[Task statement] Leave out the pictures, and retype only the lines from the beginning of the material through the line that contains "in our dataset.", including both.

[Supplied records]
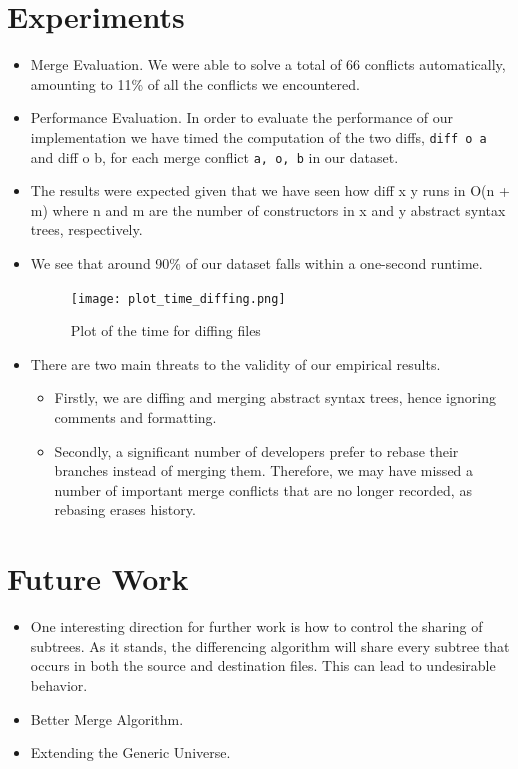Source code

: \section{Experiments}
\begin{itemize}
    \item Merge Evaluation. We were able to solve a total of 66 conflicts automatically, amounting to 11\% of all the conflicts we encountered.
    \item Performance Evaluation. In order to evaluate the performance of our implementation we have timed the computation of the two diffs, \texttt{diff o a} and diff o b, for each merge conflict \texttt{a, o, b} in our dataset.
    \item The results were expected given that we have seen how diff x y runs in O(n + m) where n and m are the number of constructors in x and y abstract syntax trees, respectively.
    \item We see that around 90\% of our dataset falls within a one-second runtime.
    \begin{figure}[H]
        \centering
        \texttt{[image: plot\_time\_diffing.png]}
        \caption{Plot of the time for diffing files}
        \label{fig:diffing_time}
    \end{figure}
    \item There are two main threats to the validity of our empirical results. 
    \begin{itemize}
        \item Firstly, we are diffing and merging abstract syntax trees, hence ignoring comments and formatting.
        \item Secondly, a significant number of developers prefer to rebase their branches instead of merging them. Therefore, we may have missed a number of important merge conflicts that are no longer recorded, as rebasing erases history.
    \end{itemize}
\end{itemize}

\section{Future Work}
\begin{itemize}
    \item One interesting direction for further work is how to control the sharing of subtrees. As it stands, the differencing algorithm will share every subtree that occurs in both the source and destination files. This can lead to undesirable behavior.
    \item Better Merge Algorithm.
    \item Extending the Generic Universe.
\end{itemize}

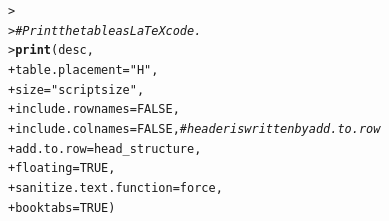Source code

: \documentclass[a4paper,10pt]{article}\usepackage[]{graphicx}\usepackage[]{xcolor}
\makeatletter
\newcommand{\hlnum}[1]{\textcolor[rgb]{0.686,0.059,0.569}{#1}}%
\newcommand{\hlsng}[1]{\textcolor[rgb]{0.192,0.494,0.8}{#1}}%
\newcommand{\hlcom}[1]{\textcolor[rgb]{0.678,0.584,0.686}{\textit{#1}}}%
\newcommand{\hldef}[1]{\textcolor[rgb]{0.345,0.345,0.345}{#1}}%
\newcommand{\hlkwc}[1]{\textcolor[rgb]{0.333,0.667,0.333}{#1}}%
\newcommand{\hlkwd}[1]{\textcolor[rgb]{0.737,0.353,0.396}{\textbf{#1}}}%
\newenvironment{kframe}{%
 \def\at@end@of@kframe{}%
 \ifinner\ifhmode%
  \def\at@end@of@kframe{\end{minipage}}%
  \begin{minipage}{\columnwidth}%
 \fi\fi%
 \def\FrameCommand##1{\hskip\@totalleftmargin \hskip-\fboxsep
 \colorbox{shadecolor}{##1}\hskip-\fboxsep
     \hskip-\linewidth \hskip-\@totalleftmargin \hskip\columnwidth}%
 \MakeFramed {\advance\hsize-\width
   \@totalleftmargin\z@ \linewidth\hsize
   \@setminipage}}%
 {\par\unskip\endMakeFramed%
 \at@end@of@kframe}
\makeatother
\begin{document}
\begin{kframe}
\begin{alltt}
\hldef{> }
\hldef{> }\hlcom{# Print the table as LaTeX code.}
\hldef{> }\hlkwd{print}\hldef{(desc,}
\hldef{+ }      \hlkwc{table.placement} \hldef{=} \hlsng{"H"}\hldef{,}
\hldef{+ }      \hlkwc{size} \hldef{=} \hlsng{"scriptsize"}\hldef{,}
\hldef{+ }      \hlkwc{include.rownames} \hldef{=} \hlnum{FALSE}\hldef{,}
\hldef{+ }      \hlkwc{include.colnames} \hldef{=} \hlnum{FALSE}\hldef{,}           \hlcom{# header is written by add.to.row}
\hldef{+ }      \hlkwc{add.to.row} \hldef{= head_structure,}
\hldef{+ }      \hlkwc{floating} \hldef{=} \hlnum{TRUE}\hldef{,}
\hldef{+ }      \hlkwc{sanitize.text.function} \hldef{= force,}
\hldef{+ }      \hlkwc{booktabs} \hldef{=} \hlnum{TRUE}\hldef{)}
\end{alltt}
\end{kframe}%
\end{document}
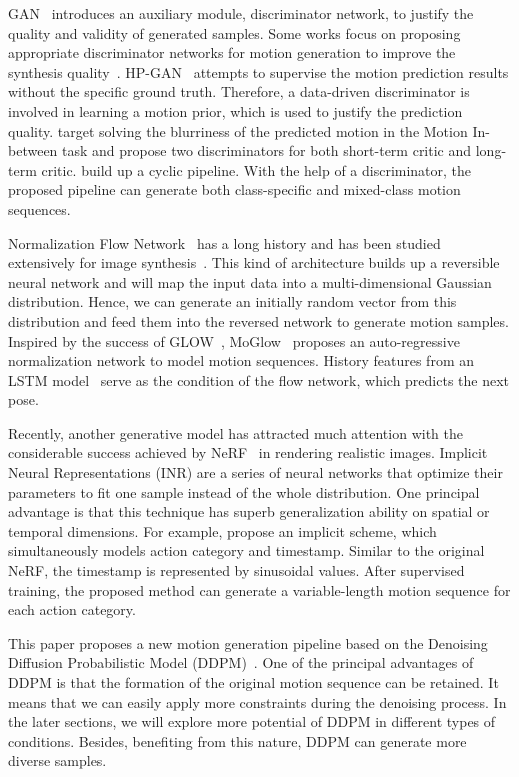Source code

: GAN~\citep{goodfellow2014generative} introduces an auxiliary module, discriminator network, to justify the quality and validity of generated samples.
Some works focus on proposing appropriate discriminator networks for motion generation to improve the synthesis quality~\citep{barsoum2018hp,harvey2020robust,wang2020learning}. HP-GAN~\citep{barsoum2018hp} attempts to supervise the motion prediction results without the specific ground truth. Therefore, a data-driven discriminator is involved in learning a motion prior, which is used to justify the prediction quality. \cite{harvey2020robust} target solving the blurriness of the predicted motion in the Motion In-between task and propose two discriminators for both short-term critic and long-term critic. \cite{wang2020learning} build up a cyclic pipeline. With the help of a discriminator, the proposed pipeline can generate both class-specific and mixed-class motion sequences.

Normalization Flow Network~\citep{dinh2014nice} has a long history and has been studied extensively for image synthesis~\citep{dinh2016density,kingma2018glow}. This kind of architecture builds up a reversible neural network and will map the input data into a multi-dimensional Gaussian distribution. Hence, we can generate an initially random vector from this distribution and feed them into the reversed network to generate motion samples. Inspired by the success of GLOW~\citep{kingma2018glow}, MoGlow~\citep{henter2020moglow} proposes an auto-regressive normalization network to model motion sequences. History features from an LSTM model~\citep{hochreiter1997long} serve as the condition of the flow network, which predicts the next pose.

Recently, another generative model has attracted much attention with the considerable success achieved by NeRF~\citep{mildenhall2020nerf, jain2021putting} in rendering realistic images. Implicit Neural Representations (INR) are a series of neural networks that optimize their parameters to fit one sample instead of the whole distribution. One principal advantage is that this technique has superb generalization ability on spatial or temporal dimensions. For example, \cite{cervantes2022implicit} propose an implicit scheme, which simultaneously models action category and timestamp. Similar to the original NeRF, the timestamp is represented by sinusoidal values. After supervised training, the proposed method can generate a variable-length motion sequence for each action category.   

This paper proposes a new motion generation pipeline based on the Denoising Diffusion Probabilistic Model (DDPM)~\citep{ho2020denoising}. One of the principal advantages of DDPM is that the formation of the original motion sequence can be retained. It means that we can easily apply more constraints during the denoising process. In the later sections, we will explore more potential of DDPM in different types of conditions. Besides, benefiting from this nature, DDPM can generate more diverse samples.

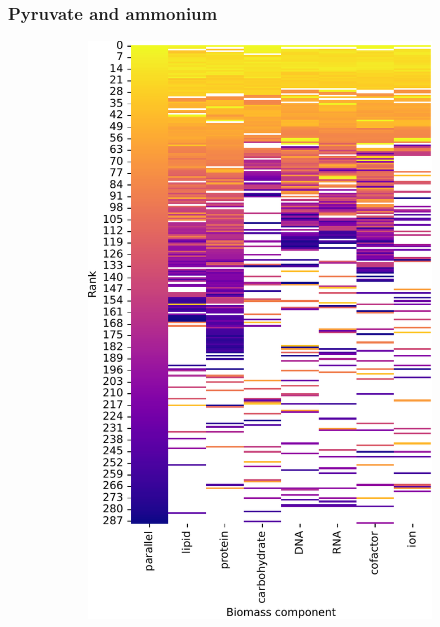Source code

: \subsubsection{Pyruvate and ammonium}
\label{subsec:model-rank-pyruvate}

\begin{figure}
  \centering
  \begin{subfigure}[t]{0.45\textwidth}
  \centering
    \includegraphics[width=\linewidth]{CompareEnzUse_glc00p00_pyr03p73_amm00p90_1.pdf}
    \caption{
    }
    \label{fig:model-rank-pyr-highratio-rank}
  \end{subfigure}%

\end{figure}
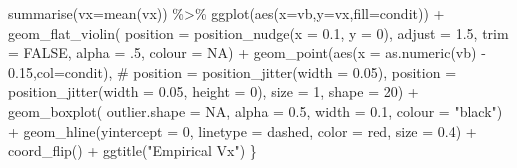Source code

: \documentclass[
  letterpaper,
  DIV=11,
  numbers=noendperiod]{scrartcl}
\newenvironment{Shaded}{\begin{snugshade}}{\end{snugshade}}
\newcommand{\AttributeTok}[1]{\textcolor[rgb]{0.40,0.45,0.13}{#1}}
\newcommand{\CommentTok}[1]{\textcolor[rgb]{0.37,0.37,0.37}{#1}}
\newcommand{\ConstantTok}[1]{\textcolor[rgb]{0.56,0.35,0.01}{#1}}
\newcommand{\DecValTok}[1]{\textcolor[rgb]{0.68,0.00,0.00}{#1}}
\newcommand{\FloatTok}[1]{\textcolor[rgb]{0.68,0.00,0.00}{#1}}
\newcommand{\FunctionTok}[1]{\textcolor[rgb]{0.28,0.35,0.67}{#1}}
\newcommand{\NormalTok}[1]{\textcolor[rgb]{0.00,0.23,0.31}{#1}}
\newcommand{\SpecialCharTok}[1]{\textcolor[rgb]{0.37,0.37,0.37}{#1}}
\newcommand{\StringTok}[1]{\textcolor[rgb]{0.13,0.47,0.30}{#1}}
\begin{document}
\begin{Shaded}
\begin{Highlighting}[]
  \FunctionTok{summarise}\NormalTok{(}\AttributeTok{vx=}\FunctionTok{mean}\NormalTok{(vx)) }\SpecialCharTok{\%\textgreater{}\%}
  \FunctionTok{ggplot}\NormalTok{(}\FunctionTok{aes}\NormalTok{(}\AttributeTok{x=}\NormalTok{vb,}\AttributeTok{y=}\NormalTok{vx,}\AttributeTok{fill=}\NormalTok{condit)) }\SpecialCharTok{+} 
  \FunctionTok{geom\_flat\_violin}\NormalTok{( }\AttributeTok{position =} \FunctionTok{position\_nudge}\NormalTok{(}\AttributeTok{x =} \FloatTok{0.1}\NormalTok{, }\AttributeTok{y =} \DecValTok{0}\NormalTok{),}
                   \AttributeTok{adjust =} \FloatTok{1.5}\NormalTok{,}
                   \AttributeTok{trim =} \ConstantTok{FALSE}\NormalTok{,}
                   \AttributeTok{alpha =}\NormalTok{ .}\DecValTok{5}\NormalTok{,}
                   \AttributeTok{colour =} \ConstantTok{NA}\NormalTok{) }\SpecialCharTok{+}
  \FunctionTok{geom\_point}\NormalTok{(}\FunctionTok{aes}\NormalTok{(}\AttributeTok{x =} \FunctionTok{as.numeric}\NormalTok{(vb) }\SpecialCharTok{{-}} \FloatTok{0.15}\NormalTok{,}\AttributeTok{col=}\NormalTok{condit),}
             \CommentTok{\# position = position\_jitter(width = 0.05),}
             \AttributeTok{position =} \FunctionTok{position\_jitter}\NormalTok{(}\AttributeTok{width =} \FloatTok{0.05}\NormalTok{, }\AttributeTok{height =} \DecValTok{0}\NormalTok{),}
             \AttributeTok{size =} \DecValTok{1}\NormalTok{,}
             \AttributeTok{shape =} \DecValTok{20}\NormalTok{) }\SpecialCharTok{+}
  \FunctionTok{geom\_boxplot}\NormalTok{(}
               \AttributeTok{outlier.shape =} \ConstantTok{NA}\NormalTok{,}
               \AttributeTok{alpha =} \FloatTok{0.5}\NormalTok{,}
               \AttributeTok{width =} \FloatTok{0.1}\NormalTok{,}
               \AttributeTok{colour =} \StringTok{"black"}\NormalTok{) }\SpecialCharTok{+}
  \FunctionTok{geom\_hline}\NormalTok{(}\AttributeTok{yintercept =} \DecValTok{0}\NormalTok{,}
             \AttributeTok{linetype =} \StringTok{\textquotesingle{}dashed\textquotesingle{}}\NormalTok{,}
             \AttributeTok{color =} \StringTok{\textquotesingle{}red\textquotesingle{}}\NormalTok{,}
             \AttributeTok{size =} \FloatTok{0.4}\NormalTok{) }\SpecialCharTok{+} 
  \FunctionTok{coord\_flip}\NormalTok{() }\SpecialCharTok{+} \FunctionTok{ggtitle}\NormalTok{(}\StringTok{"Empirical Vx"}\NormalTok{) }
\NormalTok{\}}
\end{Highlighting}
\end{Shaded}
\end{document}
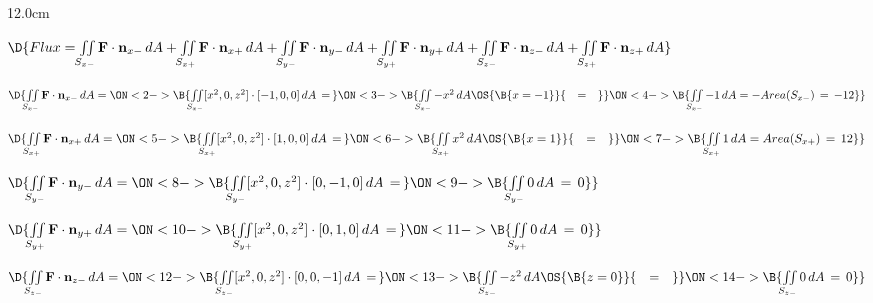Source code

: \begin{frame}
\frametitle{}
\scriptsize
\begin{columns}
\begin{column}{12.0cm}

$\D{Flux = \iint \limits_{S_{x-}} {\bf F} \cdot {\bf n}_{x-}\, dA + \iint \limits_{S_{x+}} {\bf F} \cdot {\bf n}_{x+}\, dA + \iint \limits_{S_{y-}} {\bf F} \cdot {\bf n}_{y-}\, dA + \iint \limits_{S_{y+}} {\bf F} \cdot {\bf n}_{y+}\, dA + \iint \limits_{S_{z-}} {\bf F} \cdot {\bf n}_{z-}\, dA + \iint \limits_{S_{z+}} {\bf F} \cdot {\bf n}_{z+}\, dA}$

\vspace{0.4cm}

$\D{\iint \limits_{S_{x-}} {\bf F} \cdot {\bf n}_{x-}\, dA = 
\ON<2->{\B{\iint \limits_{S_{x-}} [x^2,0,z^2] \cdot [-1,0,0]\, dA \,=\, }}
\ON<3->{\B{\iint \limits_{S_{x-}} -x^2 \, dA \OS{\B{x=-1}}{\quad=\quad} }}
\ON<4->{\B{\iint \limits_{S_{x-}} -1 \, dA = -Area(S_{x-}) \,=\, -12}}}$

\vspace{0.2cm}

$\D{\iint \limits_{S_{x+}} {\bf F} \cdot {\bf n}_{x+}\, dA = 
\ON<5->{\B{\iint \limits_{S_{x+}} [x^2,0,z^2] \cdot [1,0,0]\, dA \,=\, }}
\ON<6->{\B{\iint \limits_{S_{x+}} x^2 \, dA \OS{\B{x=1}}{\quad=\quad} }}
\ON<7->{\B{\iint \limits_{S_{x+}} 1 \, dA = Area(S_{x+}) \,=\, 12}}}$

\vspace{0.2cm}

$\D{\iint \limits_{S_{y-}} {\bf F} \cdot {\bf n}_{y-}\, dA = 
\ON<8->{\B{\iint \limits_{S_{y-}} [x^2,0,z^2] \cdot [0,-1,0]\, dA \,=\,}}
\ON<9->{\B{\iint \limits_{S_{y-}} 0 \, dA \, = \, 0 }}}$

\vspace{0.2cm}

$\D{\iint \limits_{S_{y+}} {\bf F} \cdot {\bf n}_{y+}\, dA = 
\ON<10->{\B{\iint \limits_{S_{y+}} [x^2,0,z^2] \cdot [0,1,0]\, dA \,=\,}}
\ON<11->{\B{\iint \limits_{S_{y+}} 0 \, dA \, = \, 0 }}}$

\vspace{0.2cm}

$\D{\iint \limits_{S_{z-}} {\bf F} \cdot {\bf n}_{z-}\, dA = 
\ON<12->{\B{\iint \limits_{S_{z-}} [x^2,0,z^2] \cdot [0,0,-1]\, dA \,=\, }}
\ON<13->{\B{\iint \limits_{S_{z-}} -z^2 \, dA \OS{\B{z=0}}{\quad=\quad} }}
\ON<14->{\B{\iint \limits_{S_{z-}} 0 \, dA \,=\, 0}}}$

\vspace{0.2cm}


\end{column}
\end{columns}
\end{frame}
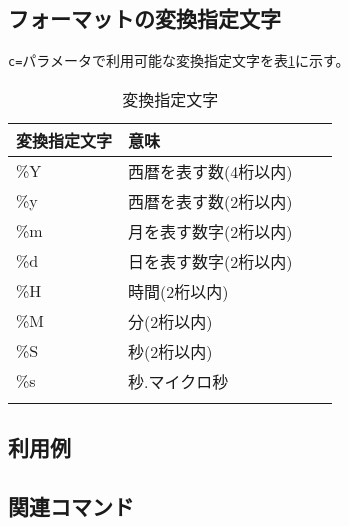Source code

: \subsection*{フォーマットの変換指定文字}
\verb|c=|パラメータで利用可能な変換指定文字を表\ref{tbl:mdformat}に示す。

\begin{table}[htbp]
\begin{center}
\caption{変換指定文字\label{tbl:mdformat}}
{\small
\renewcommand{\arraystretch}{1.5}
\begin{tabular}{llll}
\hline
変換指定文字 & 意味 \\
\hline
\%Y           & 西暦を表す数(4桁以内) \\
\%y           & 西暦を表す数(2桁以内)  \\
\%m           & 月を表す数字(2桁以内)  \\
\%d           & 日を表す数字(2桁以内)  \\
\%H           & 時間(2桁以内) \\
\%M           & 分(2桁以内)   \\
\%S           & 秒(2桁以内) \\
\%s           & 秒.マイクロ秒 \\
\hline \\
\end{tabular}
}      
\end{center}
\end{table}


\subsection*{利用例}

\subsection*{関連コマンド}

%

[Task result]
Source code

: \section{Experiments}
\begin{itemize}
    \item Merge Evaluation. We were able to solve a total of 66 conflicts automatically, amounting to 11\% of all the conflicts we encountered.
    \item Performance Evaluation. In order to evaluate the performance of our implementation we have timed the computation of the two diffs, \texttt{diff o a} and diff o b, for each merge conflict \texttt{a, o, b} in our dataset.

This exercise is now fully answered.